Accueil arrow Nos Réunions arrow Comptes Rendus arrow Vivre sans TCA, la peur de guérir, vendredi 3 octobre 2008
 
 
Vivre sans TCA, la peur de guérir, vendredi 3 octobre 2008
Vivre sans TCA, la peur de guérir

 

 Ce soir , 3 octobre 2008 , nous sommes : 12 personnes , il y a 4 nouvelles parmi nous.

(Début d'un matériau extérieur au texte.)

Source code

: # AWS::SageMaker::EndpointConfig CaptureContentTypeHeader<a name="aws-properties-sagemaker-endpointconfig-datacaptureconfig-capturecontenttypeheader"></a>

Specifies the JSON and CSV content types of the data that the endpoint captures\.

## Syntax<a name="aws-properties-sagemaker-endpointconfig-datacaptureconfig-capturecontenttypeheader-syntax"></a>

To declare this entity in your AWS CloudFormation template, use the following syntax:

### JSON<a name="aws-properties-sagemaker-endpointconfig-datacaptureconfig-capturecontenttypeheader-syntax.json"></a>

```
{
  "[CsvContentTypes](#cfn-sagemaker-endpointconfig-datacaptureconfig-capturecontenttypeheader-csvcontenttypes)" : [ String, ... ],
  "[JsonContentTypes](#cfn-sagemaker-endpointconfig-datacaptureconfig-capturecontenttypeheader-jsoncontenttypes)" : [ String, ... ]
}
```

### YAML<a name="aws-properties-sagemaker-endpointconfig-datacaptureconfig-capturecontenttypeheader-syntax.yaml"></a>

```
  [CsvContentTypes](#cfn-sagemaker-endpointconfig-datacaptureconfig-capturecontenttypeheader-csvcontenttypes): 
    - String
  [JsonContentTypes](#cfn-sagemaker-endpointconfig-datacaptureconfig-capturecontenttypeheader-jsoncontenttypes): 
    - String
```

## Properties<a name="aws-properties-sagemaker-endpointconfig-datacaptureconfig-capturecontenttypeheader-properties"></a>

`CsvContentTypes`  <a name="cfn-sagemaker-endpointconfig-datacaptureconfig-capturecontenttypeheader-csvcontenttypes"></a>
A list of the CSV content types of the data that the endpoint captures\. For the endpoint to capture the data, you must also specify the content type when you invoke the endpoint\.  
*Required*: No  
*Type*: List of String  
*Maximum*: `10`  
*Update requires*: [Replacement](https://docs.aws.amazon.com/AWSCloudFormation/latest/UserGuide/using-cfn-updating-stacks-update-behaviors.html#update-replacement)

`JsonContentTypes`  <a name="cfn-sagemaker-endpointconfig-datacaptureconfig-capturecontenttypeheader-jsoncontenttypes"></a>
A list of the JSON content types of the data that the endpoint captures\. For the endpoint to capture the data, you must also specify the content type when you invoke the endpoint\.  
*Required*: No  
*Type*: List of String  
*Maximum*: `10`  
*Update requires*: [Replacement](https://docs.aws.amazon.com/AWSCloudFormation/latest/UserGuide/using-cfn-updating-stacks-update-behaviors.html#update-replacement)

 Nous rappelons que « Cœur au Ventre » va intervenir soit le 5/11 soit le 12/11 à partir de 15h30 auprès des élèves infirmiers de 3ème année pour sensibiliser les futurs infirmiers.

 

1-Identification , je ne suis pas la maladie

 

 

-          Vivre sans TCA ? la boulimie remplit ma vie avec les rituels qu’elle m’impose , que je m’impose. Ces rituels donnent un sens à ma vie, je ne suis pas convaincue que seule on peut s’en sortir

 

-          Sans TCA qu’est ce que je vais faire de ma vie ?

 

-          Quand j’ai commencé une thérapie , le praticien a mis toute la faute sur ma mère , je n’ai pas supporté , il ne faut pas toucher à ma mère , elle a fait ce qu’elle pouvait et je ne supporte pas qu’on me déresponsabilise.

 

-          On met souvent en effet la faute sur les mères mais on est deux parents et les mères ne sont pas seules responsables , les parents sont responsables mais pas coupables

 

-          La boulimie m’envahit de plus en plus

 

-          On remplit le vide parce qu’on ne veut pas vivre l’émotion

 

-          Pour moi , la nourriture est une obsession

 

-          Si le trouble est une désocialisation alors la bouffe c’est une socialisation ?

  

2- l’image de soi

 

-          Nous vivons à l’époque du régime , même les femmes adultes veulent avoir un corps filiforme de petite fille, à l’adolescence on a un corps étrange…

 

-          Il faudrait jeter la balance

 

-          Je ne peux pas vivre sans ma balance et je déteste mon corps quand je prends du poids, la balance est devenue une obsession.

 

-          Il y a des médecins qui nous pèsent , on est considérées comme des tas de viande

 

-          Que suis-je en train de transmettre à mes enfants ? j’ai imposé beaucoup de massacres autour de moi ( culpabilité)

 

-          Un père : moi , même si je vois très bien que le comportement de ma fille n’est pas tout à fait normal , je n’arrive pas à comprendre , il faudrait qu’elle fasse preuve de volonté

 

-          En tant que parents il y a beaucoup d’incompréhension et de la colère aussi (quand j’agressais ma fille je ne faisais qu’accentuer les choses)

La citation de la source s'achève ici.